I have no opinion on what they will be doing. I'm only saying that IF they do M4 Max = 2 x M4 Pro, that would be a divergence from their current segmentation strategy.

Yes, I know this is a minor point. But I didn't want folks to think that Max = 2 X Pro is what they are doing now. They are currently doing Ultra = 2 x Max, but they are not currently doing Max = 2 x Pro.
They'll likely maintain the economics of their existing three chip strategy (as Gurman’s code names suggests) via the following format:

M4 (Donan)
M4 Pro (Brava)
M4 Max (2x Brava)
M4 Ultra (2x Hidra)
M4 Extreme (4x Hidra)

And the A/S transition will finally be over, Amen! (or not?)
 
Last edited:

leman

macrumors Core
Oct 14, 2008
19,521
19,675
According to Apple, M4 is ARMv9.2. I previously claimed that M4 is not ARMv9 because I erroneously assumed that SVE and some other features are mandatory in v9. It does seem like LLVM engineers made the same mistake, so I don’t feel too bad about myself :)

 
Last edited:

Confused-User

macrumors 6502a
Oct 14, 2014
852
987
Not going to be much of a 'quirk' if Arm's v9 and almost everyone else's v9 implementation has SVE implemented.
if Arm is openly, freely contributing most of the Arm v9 specification optimizations, it probably isn't about lack of clarity. It is having one less ifdef to chasing for a single vendor going for the 'participation trophy' subset version of v9. Implementation of a 'subset' of SVE before doing SVE is more so the quirky path.

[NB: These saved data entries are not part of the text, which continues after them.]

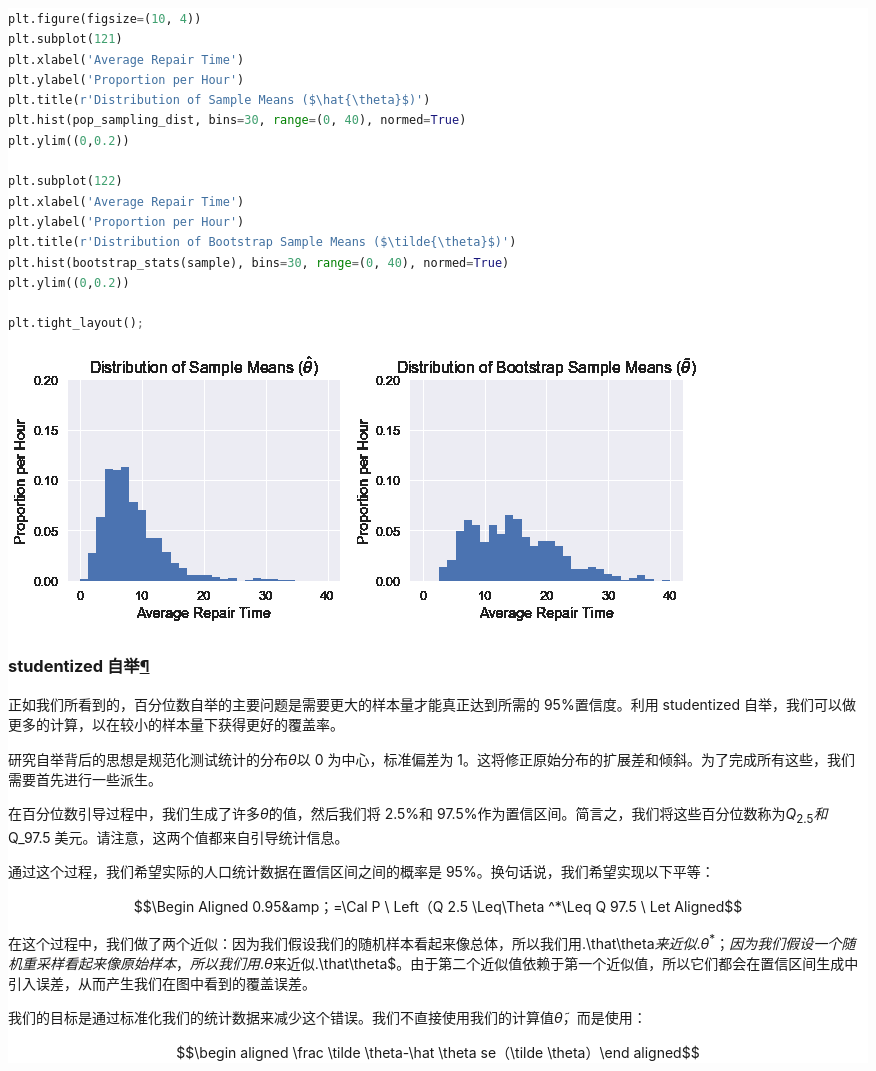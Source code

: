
 ```py
plt.figure(figsize=(10, 4))
plt.subplot(121)
plt.xlabel('Average Repair Time')
plt.ylabel('Proportion per Hour')
plt.title(r'Distribution of Sample Means ($\hat{\theta}$)')
plt.hist(pop_sampling_dist, bins=30, range=(0, 40), normed=True)
plt.ylim((0,0.2))

plt.subplot(122)
plt.xlabel('Average Repair Time')
plt.ylabel('Proportion per Hour')
plt.title(r'Distribution of Bootstrap Sample Means ($\tilde{\theta}$)')
plt.hist(bootstrap_stats(sample), bins=30, range=(0, 40), normed=True)
plt.ylim((0,0.2))

plt.tight_layout();
```

![](img/8459c61db41c38138346bc70f0bf1955.jpg)

### studentized 自举[¶](#The-Studentized-Bootstrap-Procedure)

正如我们所看到的，百分位数自举的主要问题是需要更大的样本量才能真正达到所需的 95%置信度。利用 studentized 自举，我们可以做更多的计算，以在较小的样本量下获得更好的覆盖率。

研究自举背后的思想是规范化测试统计的分布$\tilde\theta$以 0 为中心，标准偏差为 1。这将修正原始分布的扩展差和倾斜。为了完成所有这些，我们需要首先进行一些派生。

在百分位数引导过程中，我们生成了许多$\tilde\theta$的值，然后我们将 2.5%和 97.5%作为置信区间。简言之，我们将这些百分位数称为$Q_2.5 和$Q_97.5 美元。请注意，这两个值都来自引导统计信息。

通过这个过程，我们希望实际的人口统计数据在置信区间之间的概率是 95%。换句话说，我们希望实现以下平等：

$$\Begin Aligned 0.95&amp；=\Cal P \ Left（Q 2.5 \Leq\Theta ^*\Leq Q 97.5 \ Let Aligned$$

在这个过程中，我们做了两个近似：因为我们假设我们的随机样本看起来像总体，所以我们用.\that\theta$来近似.\theta^*；因为我们假设一个随机重采样看起来像原始样本，所以我们用.\tilde\theta$来近似.\that\theta$。由于第二个近似值依赖于第一个近似值，所以它们都会在置信区间生成中引入误差，从而产生我们在图中看到的覆盖误差。

我们的目标是通过标准化我们的统计数据来减少这个错误。我们不直接使用我们的计算值$\tilde\theta$，而是使用：

$$\begin aligned \frac \tilde \theta-\hat \theta se（\tilde \theta）\end aligned$$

For a compiler if every single feature of v9 has to be a seperate command line flag what you end up with is a large bucketload of flag bloat (and the code that goes along with flag bloat. And the combination/permutations of testing of the flag bloat for interactions. )

Having a 'standard' were pramgatically every feature is 'optional' really isn't much of a standard. It absolutely doesn't lead to easier to maintain and test source code. It is more so a political convenience to make 'participation trophies' easier to hand out.
Yes, but.

It is actually better than having no standard at all, by a lot. Imagine what things would look like if ARM didn't define anything at all. Then you'd have a number of completely incompatible implementations solving the same issue in very different ways, which would be even worse for compilers.

As Maynard is implying, ARM is not the omnipotent authority any more - they have to negotiate with Apple, and probably realistically QC as well. Maybe even others (Fujitsu?) in limited areas. And every month that R-V gains share, they have to tread more and more carefully. This may be the best they can do, given certain market realities and some unfortunate decisions from earlier days.

Hopefully, as time passes, they'll have better clarity and be able to reduce unnecessary choices.
 

leman

macrumors Core
Oct 14, 2008
19,521
19,675
More interesting, in terms of the very murky roadmap going forward, the "official" features list includes all the SME variants but NOT SSVE... Make of that what you will.

Is SSVE even a separate feature? I was under the impression it was simply part of SME. This is why I don't get all this SSVE vs. SME discussion. For all intents and purposes, the two are inseparable, and one is not possible without the other. The particular implementation details, especially leaky abstractions like performance when using different destinations, are a different matter, IMO.

As to the rest, I fully agree with you and the others. ARM spec is incredibly hard to follow. Their blog posts detail all these features, but when you ctually look in the manual almost everything is optional. What is even the difference between v8.7 and v9.0? Or between v8.6 and v8.7 for what matters?
 
  • Like
Reactions: altaic

leman

macrumors Core
Oct 14, 2008
19,521
19,675
It is actually better than having no standard at all, by a lot. Imagine what things would look like if ARM didn't define anything at all. Then you'd have a number of completely incompatible implementations solving the same issue in very different ways, which would be even worse for compilers.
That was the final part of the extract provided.